-- What to do --
A verbatim copy of every record is required, and no pictures should be included.

-- Recorded data --
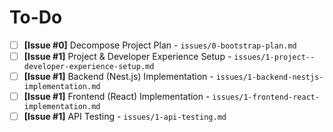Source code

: # To-Do

- [ ] **[Issue #0]** Decompose Project Plan - `issues/0-bootstrap-plan.md`
- [ ] **[Issue #1]** Project & Developer Experience Setup - `issues/1-project--developer-experience-setup.md`
- [ ] **[Issue #1]** Backend (Nest.js) Implementation - `issues/1-backend-nestjs-implementation.md`
- [ ] **[Issue #1]** Frontend (React) Implementation - `issues/1-frontend-react-implementation.md`
- [ ] **[Issue #1]** API Testing - `issues/1-api-testing.md`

-- Solution to the problem --
Source code

: # To-Do

- [ ] **[Issue #0]** Decompose Project Plan - `issues/0-bootstrap-plan.md`
- [ ] **[Issue #1]** Project & Developer Experience Setup - `issues/1-project--developer-experience-setup.md`
- [ ] **[Issue #1]** Backend (Nest.js) Implementation - `issues/1-backend-nestjs-implementation.md`
- [ ] **[Issue #1]** Frontend (React) Implementation - `issues/1-frontend-react-implementation.md`
- [ ] **[Issue #1]** API Testing - `issues/1-api-testing.md`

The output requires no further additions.